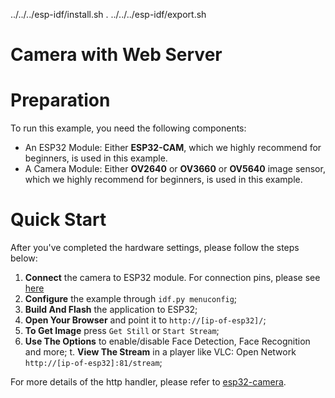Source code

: ../../../esp-idf/install.sh
. ../../../esp-idf/export.sh
# Camera with Web Server

# Preparation

To run this example, you need the following components:

* An ESP32 Module: Either **ESP32-CAM**, which we highly recommend for beginners, is used in this example.
* A Camera Module: Either **OV2640** or **OV3660** or **OV5640** image sensor, which we highly recommend for beginners, is used in this example.

# Quick Start

After you've completed the hardware settings, please follow the steps below:

1. **Connect** the camera to ESP32 module. For connection pins, please see [here](../../../docs/en/Camera_connections.md)
2. **Configure** the example through `idf.py menuconfig`;
3. **Build And Flash** the application to ESP32;
4. **Open Your Browser** and point it to `http://[ip-of-esp32]/`;
5. **To Get Image** press `Get Still` or `Start Stream`;
6. **Use The Options** to enable/disable Face Detection, Face Recognition and more;
t. **View The Stream**  in a player like VLC: Open Network `http://[ip-of-esp32]:81/stream`;

For more details of the http handler, please refer to [esp32-camera](https://github.com/espressif/esp32-camera).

+ + + + + + +

The lines from the one containing "After you've completed" through the last line of the material above are to be copied exactly, both ends included.

After you've completed the hardware settings, please follow the steps below:

1. **Connect** the camera to ESP32 module. For connection pins, please see [here](../../../docs/en/Camera_connections.md)
2. **Configure** the example through `idf.py menuconfig`;
3. **Build And Flash** the application to ESP32;
4. **Open Your Browser** and point it to `http://[ip-of-esp32]/`;
5. **To Get Image** press `Get Still` or `Start Stream`;
6. **Use The Options** to enable/disable Face Detection, Face Recognition and more;
t. **View The Stream**  in a player like VLC: Open Network `http://[ip-of-esp32]:81/stream`;

For more details of the http handler, please refer to [esp32-camera](https://github.com/espressif/esp32-camera).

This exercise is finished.